Há muito mais entre Estados Unidos e Irã do que o futuro do Grupo B na Copa do Mundo. A disputa entre os dois países não se resume ao campo de futebol, mas é uma das mais tensas do cenário geopolítico mundial. Nessa disputa extracampo, entram em partida elementos como a hegemonia global, petróleo e os recentes protestos que são registrados no Irã.

Os dois países ocupam blocos geopolíticos opostos na arena internacional. Enquanto Teerã se alia com a China e a Rússia para enfrentar as sanções da Casa Branca contra sua economia, os Estados Unidos fazem uma pesada marcação para tentar frear o avanço tecnológico da China, paralisar o programa nuclear do Irã, além de que fornecem armas para a contraofensiva da Ucrânia em sua guerra contra a Rússia.

O Irã é alvo da cobiça internacional desde o século 20 por dois elementos: sua importância como produtor de petróleo e sua proximidade com o Estreito de Ormuz, ressalta o professor de Relações Internacionais da Pontifícia Universidade Católica de São Paulo (PUC-SP) Reginaldo Nasser. O Estreito de Ormuz é um pequeno pedaço de oceano entre o Golfo Pérsico e o Golfo de Omã que concentra um intenso trânsito de navios carregando petróleo e gás natural.

Nasser relembra que existem historiadores que apontam para a disputa política no Oriente Médio para explicar o surgimento da Guerra Fria, a disputa política e econômica entre Estados Unidos e União Soviética que definiu boa parte do Século 20.

"Já no limiar da Segunda Guerra Mundial, começou uma disputa de influência na região com a presença soviética e já aparecendo os EUA, então a questão dos EUA com o Irã é a consequência, em primeiro lugar, de uma transição em toda a região do Oriente Médio, e ali, vamos chamar a Ásia Central, que é a saída do Império Britânico, vai sair de uma vez, vai ser um poder decrescente, e os EUA um poder ascendente", diz o professor da PUC-SP.

Protestos no Irã e bandeira errada dos EUA

A Federação de Futebol dos Estados Unidos (USSF, na sigla em inglês) publicou uma versão das bandeiras do Irã em suas redes sociais sem os emblemas da República Islâmica. O registro da bandeira apenas com as suas cores branco e vermelha foi posteriormente apagada.

Para a CNN, a USSF afirmou que a versão da bandeira do Irã foi um "gráfico usado uma vez" e que as publicações foram atualizadas. O Departamento de Estado dos EUA negou, em mensagem enviada à CNN, ter coordenado qualquer ação com a USSF.

“Esperamos uma partida tranquila e competitiva dentro de campo.

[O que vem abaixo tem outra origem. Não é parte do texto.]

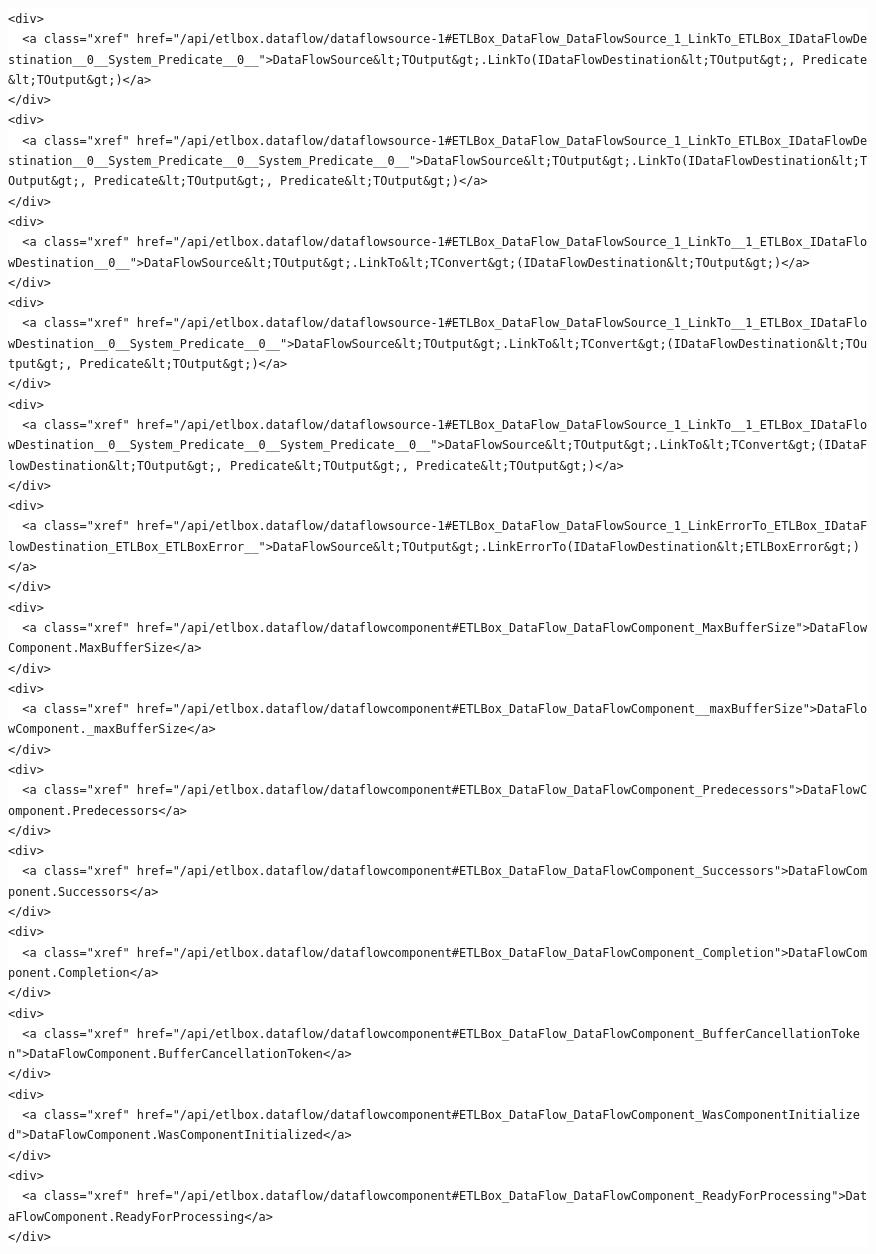     <div>
      <a class="xref" href="/api/etlbox.dataflow/dataflowsource-1#ETLBox_DataFlow_DataFlowSource_1_LinkTo_ETLBox_IDataFlowDestination__0__System_Predicate__0__">DataFlowSource&lt;TOutput&gt;.LinkTo(IDataFlowDestination&lt;TOutput&gt;, Predicate&lt;TOutput&gt;)</a>
    </div>
    <div>
      <a class="xref" href="/api/etlbox.dataflow/dataflowsource-1#ETLBox_DataFlow_DataFlowSource_1_LinkTo_ETLBox_IDataFlowDestination__0__System_Predicate__0__System_Predicate__0__">DataFlowSource&lt;TOutput&gt;.LinkTo(IDataFlowDestination&lt;TOutput&gt;, Predicate&lt;TOutput&gt;, Predicate&lt;TOutput&gt;)</a>
    </div>
    <div>
      <a class="xref" href="/api/etlbox.dataflow/dataflowsource-1#ETLBox_DataFlow_DataFlowSource_1_LinkTo__1_ETLBox_IDataFlowDestination__0__">DataFlowSource&lt;TOutput&gt;.LinkTo&lt;TConvert&gt;(IDataFlowDestination&lt;TOutput&gt;)</a>
    </div>
    <div>
      <a class="xref" href="/api/etlbox.dataflow/dataflowsource-1#ETLBox_DataFlow_DataFlowSource_1_LinkTo__1_ETLBox_IDataFlowDestination__0__System_Predicate__0__">DataFlowSource&lt;TOutput&gt;.LinkTo&lt;TConvert&gt;(IDataFlowDestination&lt;TOutput&gt;, Predicate&lt;TOutput&gt;)</a>
    </div>
    <div>
      <a class="xref" href="/api/etlbox.dataflow/dataflowsource-1#ETLBox_DataFlow_DataFlowSource_1_LinkTo__1_ETLBox_IDataFlowDestination__0__System_Predicate__0__System_Predicate__0__">DataFlowSource&lt;TOutput&gt;.LinkTo&lt;TConvert&gt;(IDataFlowDestination&lt;TOutput&gt;, Predicate&lt;TOutput&gt;, Predicate&lt;TOutput&gt;)</a>
    </div>
    <div>
      <a class="xref" href="/api/etlbox.dataflow/dataflowsource-1#ETLBox_DataFlow_DataFlowSource_1_LinkErrorTo_ETLBox_IDataFlowDestination_ETLBox_ETLBoxError__">DataFlowSource&lt;TOutput&gt;.LinkErrorTo(IDataFlowDestination&lt;ETLBoxError&gt;)</a>
    </div>
    <div>
      <a class="xref" href="/api/etlbox.dataflow/dataflowcomponent#ETLBox_DataFlow_DataFlowComponent_MaxBufferSize">DataFlowComponent.MaxBufferSize</a>
    </div>
    <div>
      <a class="xref" href="/api/etlbox.dataflow/dataflowcomponent#ETLBox_DataFlow_DataFlowComponent__maxBufferSize">DataFlowComponent._maxBufferSize</a>
    </div>
    <div>
      <a class="xref" href="/api/etlbox.dataflow/dataflowcomponent#ETLBox_DataFlow_DataFlowComponent_Predecessors">DataFlowComponent.Predecessors</a>
    </div>
    <div>
      <a class="xref" href="/api/etlbox.dataflow/dataflowcomponent#ETLBox_DataFlow_DataFlowComponent_Successors">DataFlowComponent.Successors</a>
    </div>
    <div>
      <a class="xref" href="/api/etlbox.dataflow/dataflowcomponent#ETLBox_DataFlow_DataFlowComponent_Completion">DataFlowComponent.Completion</a>
    </div>
    <div>
      <a class="xref" href="/api/etlbox.dataflow/dataflowcomponent#ETLBox_DataFlow_DataFlowComponent_BufferCancellationToken">DataFlowComponent.BufferCancellationToken</a>
    </div>
    <div>
      <a class="xref" href="/api/etlbox.dataflow/dataflowcomponent#ETLBox_DataFlow_DataFlowComponent_WasComponentInitialized">DataFlowComponent.WasComponentInitialized</a>
    </div>
    <div>
      <a class="xref" href="/api/etlbox.dataflow/dataflowcomponent#ETLBox_DataFlow_DataFlowComponent_ReadyForProcessing">DataFlowComponent.ReadyForProcessing</a>
    </div> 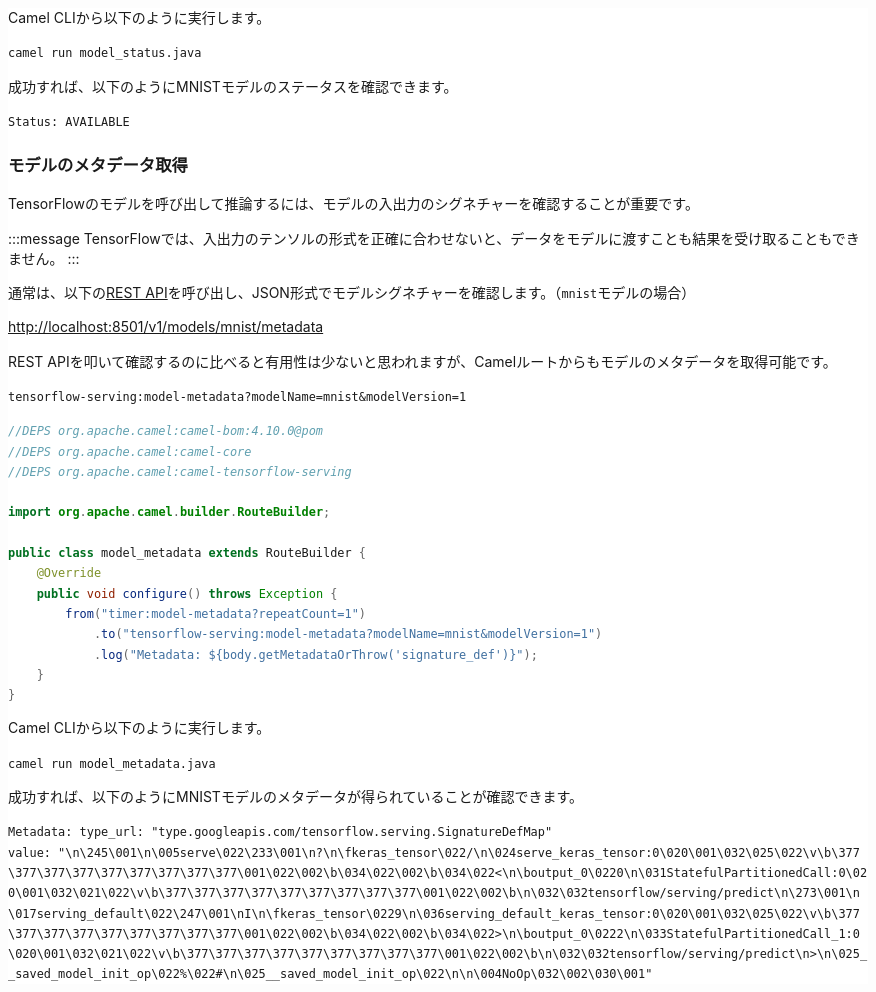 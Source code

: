 Camel CLIから以下のように実行します。

```console
camel run model_status.java
```

成功すれば、以下のようにMNISTモデルのステータスを確認できます。

```console
Status: AVAILABLE
```

### モデルのメタデータ取得

TensorFlowのモデルを呼び出して推論するには、モデルの入出力のシグネチャーを確認することが重要です。

:::message
TensorFlowでは、入出力のテンソルの形式を正確に合わせないと、データをモデルに渡すことも結果を受け取ることもできません。
:::

通常は、以下の[REST API](https://www.tensorflow.org/tfx/serving/api_rest#model_metadata_api)を呼び出し、JSON形式でモデルシグネチャーを確認します。（`mnist`モデルの場合）

<http://localhost:8501/v1/models/mnist/metadata>

REST APIを叩いて確認するのに比べると有用性は少ないと思われますが、Camelルートからもモデルのメタデータを取得可能です。

```uri
tensorflow-serving:model-metadata?modelName=mnist&modelVersion=1
```

```java:model_metadata.java
//DEPS org.apache.camel:camel-bom:4.10.0@pom
//DEPS org.apache.camel:camel-core
//DEPS org.apache.camel:camel-tensorflow-serving

import org.apache.camel.builder.RouteBuilder;

public class model_metadata extends RouteBuilder {
    @Override
    public void configure() throws Exception {
        from("timer:model-metadata?repeatCount=1")
            .to("tensorflow-serving:model-metadata?modelName=mnist&modelVersion=1")
            .log("Metadata: ${body.getMetadataOrThrow('signature_def')}");
    }
}
```

Camel CLIから以下のように実行します。

```console
camel run model_metadata.java
```

成功すれば、以下のようにMNISTモデルのメタデータが得られていることが確認できます。

```console
Metadata: type_url: "type.googleapis.com/tensorflow.serving.SignatureDefMap"
value: "\n\245\001\n\005serve\022\233\001\n?\n\fkeras_tensor\022/\n\024serve_keras_tensor:0\020\001\032\025\022\v\b\377\377\377\377\377\377\377\377\377\001\022\002\b\034\022\002\b\034\022<\n\boutput_0\0220\n\031StatefulPartitionedCall:0\020\001\032\021\022\v\b\377\377\377\377\377\377\377\377\377\001\022\002\b\n\032\032tensorflow/serving/predict\n\273\001\n\017serving_default\022\247\001\nI\n\fkeras_tensor\0229\n\036serving_default_keras_tensor:0\020\001\032\025\022\v\b\377\377\377\377\377\377\377\377\377\001\022\002\b\034\022\002\b\034\022>\n\boutput_0\0222\n\033StatefulPartitionedCall_1:0\020\001\032\021\022\v\b\377\377\377\377\377\377\377\377\377\001\022\002\b\n\032\032tensorflow/serving/predict\n>\n\025__saved_model_init_op\022%\022#\n\025__saved_model_init_op\022\n\n\004NoOp\032\002\030\001"
```
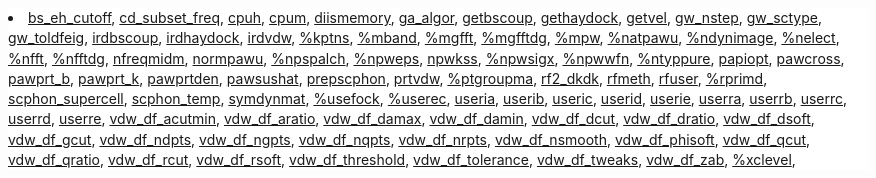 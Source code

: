 <li class="list-group-item list-group-item-danger"> <a href="bse#bs_eh_cutoff" class="wikilink codevar-link">bs_eh_cutoff</a>, <a href="gw#cd_subset_freq" class="wikilink codevar-link">cd_subset_freq</a>, <a href="gstate#cpuh" class="wikilink codevar-link">cpuh</a>, <a href="gstate#cpum" class="wikilink codevar-link">cpum</a>, <a href="rlx#diismemory" class="wikilink codevar-link">diismemory</a>, <a href="rlx#ga_algor" class="wikilink codevar-link">ga_algor</a>, <a href="files#getbscoup" class="wikilink codevar-link">getbscoup</a>, <a href="files#gethaydock" class="wikilink codevar-link">gethaydock</a>, <a href="rlx#getvel" class="wikilink codevar-link">getvel</a>, <a href="gw#gw_nstep" class="wikilink codevar-link">gw_nstep</a>, <a href="gw#gw_sctype" class="wikilink codevar-link">gw_sctype</a>, <a href="gw#gw_toldfeig" class="wikilink codevar-link">gw_toldfeig</a>, <a href="files#irdbscoup" class="wikilink codevar-link">irdbscoup</a>, <a href="files#irdhaydock" class="wikilink codevar-link">irdhaydock</a>, <a href="vdw#irdvdw" class="wikilink codevar-link">irdvdw</a>, <a href="internal#kptns" class="wikilink codevar-link">%kptns</a>, <a href="internal#mband" class="wikilink codevar-link">%mband</a>, <a href="internal#mgfft" class="wikilink codevar-link">%mgfft</a>, <a href="internal#mgfftdg" class="wikilink codevar-link">%mgfftdg</a>, <a href="internal#mpw" class="wikilink codevar-link">%mpw</a>, <a href="internal#natpawu" class="wikilink codevar-link">%natpawu</a>, <a href="internal#ndynimage" class="wikilink codevar-link">%ndynimage</a>, <a href="internal#nelect" class="wikilink codevar-link">%nelect</a>, <a href="internal#nfft" class="wikilink codevar-link">%nfft</a>, <a href="internal#nfftdg" class="wikilink codevar-link">%nfftdg</a>, <a href="gw#nfreqmidm" class="wikilink codevar-link">nfreqmidm</a>, <a href="dev#normpawu" class="wikilink codevar-link">normpawu</a>, <a href="gstate#npspalch" class="wikilink codevar-link">%npspalch</a>, <a href="internal#npweps" class="wikilink codevar-link">%npweps</a>, <a href="gw#npwkss" class="wikilink codevar-link">npwkss</a>, <a href="internal#npwsigx" class="wikilink codevar-link">%npwsigx</a>, <a href="internal#npwwfn" class="wikilink codevar-link">%npwwfn</a>, <a href="gstate#ntyppure" class="wikilink codevar-link">%ntyppure</a>, <a href="dev#papiopt" class="wikilink codevar-link">papiopt</a>, <a href="paw#pawcross" class="wikilink codevar-link">pawcross</a>, <a href="dev#pawprt_b" class="wikilink codevar-link">pawprt_b</a>, <a href="dev#pawprt_k" class="wikilink codevar-link">pawprt_k</a>, <a href="paw#pawprtden" class="wikilink codevar-link">pawprtden</a>, <a href="paw#pawsushat" class="wikilink codevar-link">pawsushat</a>, <a href="dev#prepscphon" class="wikilink codevar-link">prepscphon</a>, <a href="vdw#prtvdw" class="wikilink codevar-link">prtvdw</a>, <a href="geo#ptgroupma" class="wikilink codevar-link">%ptgroupma</a>, <a href="dfpt#rf2_dkdk" class="wikilink codevar-link">rf2_dkdk</a>, <a href="dfpt#rfmeth" class="wikilink codevar-link">rfmeth</a>, <a href="dfpt#rfuser" class="wikilink codevar-link">rfuser</a>, <a href="basic#rprimd" class="wikilink codevar-link">%rprimd</a>, <a href="gstate#scphon_supercell" class="wikilink codevar-link">scphon_supercell</a>, <a href="gstate#scphon_temp" class="wikilink codevar-link">scphon_temp</a>, <a href="eph#symdynmat" class="wikilink codevar-link">symdynmat</a>, <a href="internal#usefock" class="wikilink codevar-link">%usefock</a>, <a href="internal#userec" class="wikilink codevar-link">%userec</a>, <a href="dev#useria" class="wikilink codevar-link">useria</a>, <a href="dev#userib" class="wikilink codevar-link">userib</a>, <a href="dev#useric" class="wikilink codevar-link">useric</a>, <a href="dev#userid" class="wikilink codevar-link">userid</a>, <a href="dev#userie" class="wikilink codevar-link">userie</a>, <a href="dev#userra" class="wikilink codevar-link">userra</a>, <a href="dev#userrb" class="wikilink codevar-link">userrb</a>, <a href="dev#userrc" class="wikilink codevar-link">userrc</a>, <a href="dev#userrd" class="wikilink codevar-link">userrd</a>, <a href="dev#userre" class="wikilink codevar-link">userre</a>, <a href="vdw#vdw_df_acutmin" class="wikilink codevar-link">vdw_df_acutmin</a>, <a href="vdw#vdw_df_aratio" class="wikilink codevar-link">vdw_df_aratio</a>, <a href="vdw#vdw_df_damax" class="wikilink codevar-link">vdw_df_damax</a>, <a href="vdw#vdw_df_damin" class="wikilink codevar-link">vdw_df_damin</a>, <a href="vdw#vdw_df_dcut" class="wikilink codevar-link">vdw_df_dcut</a>, <a href="vdw#vdw_df_dratio" class="wikilink codevar-link">vdw_df_dratio</a>, <a href="vdw#vdw_df_dsoft" class="wikilink codevar-link">vdw_df_dsoft</a>, <a href="vdw#vdw_df_gcut" class="wikilink codevar-link">vdw_df_gcut</a>, <a href="vdw#vdw_df_ndpts" class="wikilink codevar-link">vdw_df_ndpts</a>, <a href="vdw#vdw_df_ngpts" class="wikilink codevar-link">vdw_df_ngpts</a>, <a href="vdw#vdw_df_nqpts" class="wikilink codevar-link">vdw_df_nqpts</a>, <a href="vdw#vdw_df_nrpts" class="wikilink codevar-link">vdw_df_nrpts</a>, <a href="vdw#vdw_df_nsmooth" class="wikilink codevar-link">vdw_df_nsmooth</a>, <a href="vdw#vdw_df_phisoft" class="wikilink codevar-link">vdw_df_phisoft</a>, <a href="vdw#vdw_df_qcut" class="wikilink codevar-link">vdw_df_qcut</a>, <a href="vdw#vdw_df_qratio" class="wikilink codevar-link">vdw_df_qratio</a>, <a href="vdw#vdw_df_rcut" class="wikilink codevar-link">vdw_df_rcut</a>, <a href="vdw#vdw_df_rsoft" class="wikilink codevar-link">vdw_df_rsoft</a>, <a href="vdw#vdw_df_threshold" class="wikilink codevar-link">vdw_df_threshold</a>, <a href="vdw#vdw_df_tolerance" class="wikilink codevar-link">vdw_df_tolerance</a>, <a href="vdw#vdw_df_tweaks" class="wikilink codevar-link">vdw_df_tweaks</a>, <a href="vdw#vdw_df_zab" class="wikilink codevar-link">vdw_df_zab</a>, <a href="internal#xclevel" class="wikilink codevar-link">%xclevel</a>, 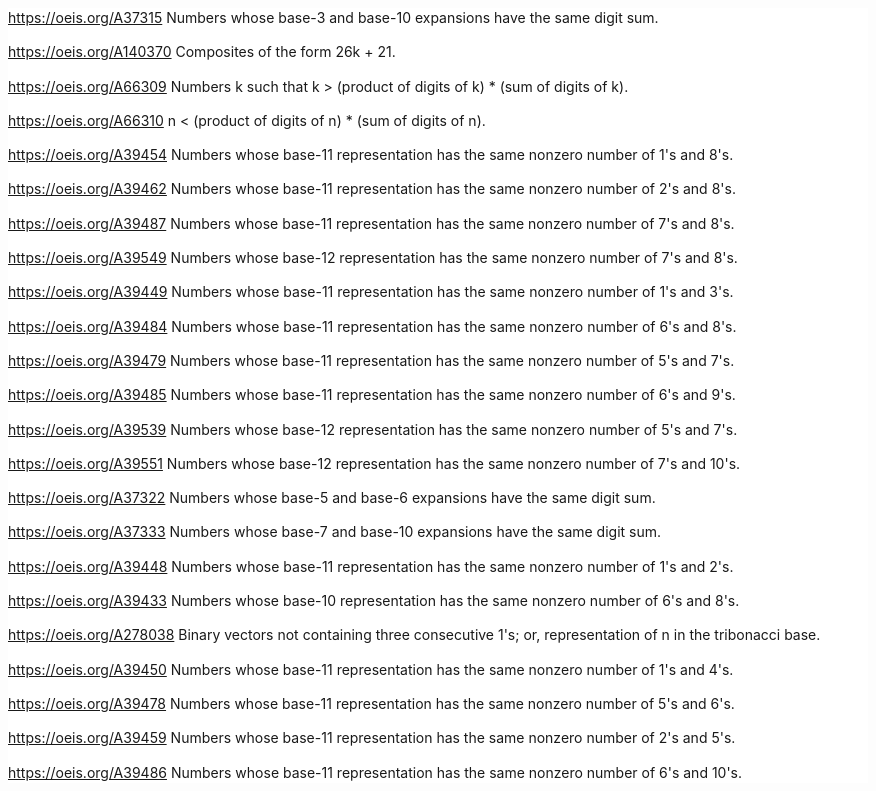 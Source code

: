 https://oeis.org/A37315 Numbers whose base-3 and base-10 expansions have the same digit sum.

https://oeis.org/A140370 Composites of the form 26k + 21.

https://oeis.org/A66309 Numbers k such that k > (product of digits of k) \* (sum of digits of k).

https://oeis.org/A66310 n < (product of digits of n) \* (sum of digits of n).

https://oeis.org/A39454 Numbers whose base-11 representation has the same nonzero number of 1's and 8's.

https://oeis.org/A39462 Numbers whose base-11 representation has the same nonzero number of 2's and 8's.

https://oeis.org/A39487 Numbers whose base-11 representation has the same nonzero number of 7's and 8's.

https://oeis.org/A39549 Numbers whose base-12 representation has the same nonzero number of 7's and 8's.

https://oeis.org/A39449 Numbers whose base-11 representation has the same nonzero number of 1's and 3's.

https://oeis.org/A39484 Numbers whose base-11 representation has the same nonzero number of 6's and 8's.

https://oeis.org/A39479 Numbers whose base-11 representation has the same nonzero number of 5's and 7's.

https://oeis.org/A39485 Numbers whose base-11 representation has the same nonzero number of 6's and 9's.

https://oeis.org/A39539 Numbers whose base-12 representation has the same nonzero number of 5's and 7's.

https://oeis.org/A39551 Numbers whose base-12 representation has the same nonzero number of 7's and 10's.

https://oeis.org/A37322 Numbers whose base-5 and base-6 expansions have the same digit sum.

https://oeis.org/A37333 Numbers whose base-7 and base-10 expansions have the same digit sum.

https://oeis.org/A39448 Numbers whose base-11 representation has the same nonzero number of 1's and 2's.

https://oeis.org/A39433 Numbers whose base-10 representation has the same nonzero number of 6's and 8's.

https://oeis.org/A278038 Binary vectors not containing three consecutive 1's; or, representation of n in the tribonacci base.

https://oeis.org/A39450 Numbers whose base-11 representation has the same nonzero number of 1's and 4's.

https://oeis.org/A39478 Numbers whose base-11 representation has the same nonzero number of 5's and 6's.

https://oeis.org/A39459 Numbers whose base-11 representation has the same nonzero number of 2's and 5's.

https://oeis.org/A39486 Numbers whose base-11 representation has the same nonzero number of 6's and 10's.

Os Estados Unidos continuam a encontrar maneiras de apoiar o povo iraniano diante da violência patrocinada pelo Estado contra as mulheres e uma repressão brutal contra manifestantes pacíficos”, disse o Departamento de Estado à CNN.

Não confundir Estado, governo e sociedade

A vitória da Arábia Saudita contra a Argentina na Copa foi celebrada por dirigentes Houthis, do Iêmen, como uma vitória do "futebol árabe" informa a Al-Jazeera.

Mas a relação entre Houthis e sauditas não é pacífica: eles estão em guerra desde 2015. Na guerra civil no Iêmen, eles estão em lados opostos e a Arábia Saudita joga bombas contra o Iêmen, enquanto os Houthis lançam mísseis contra o território saudita. A Organização das Nações Unidos (ONU) classifica o Iêmen como uma "das maiores crises humanitárias do mundo"

Reginaldo Nasser usa esse exemplo para demonstrar que não podemos confundir Estado, governo e sociedade. Os Houthis torcem para o time da Arábia Saudita, não para o governo saudita.

"É preciso tomar cuidado e não confundir Estado, governo e sociedade. Distinguir isso bem. É claro que [para] quem dirige os governos é o inverso, as elites fazem o inverso, tentam mostrar que tudo isso é a mesma coisa, assim elas se salvam", avalia o professor da PUC-SP.

Para o jogo entre Estados Unidos e Irã, o pesquisador de relações internacionais prevê um "bom jogo" e uma vitória iraniana.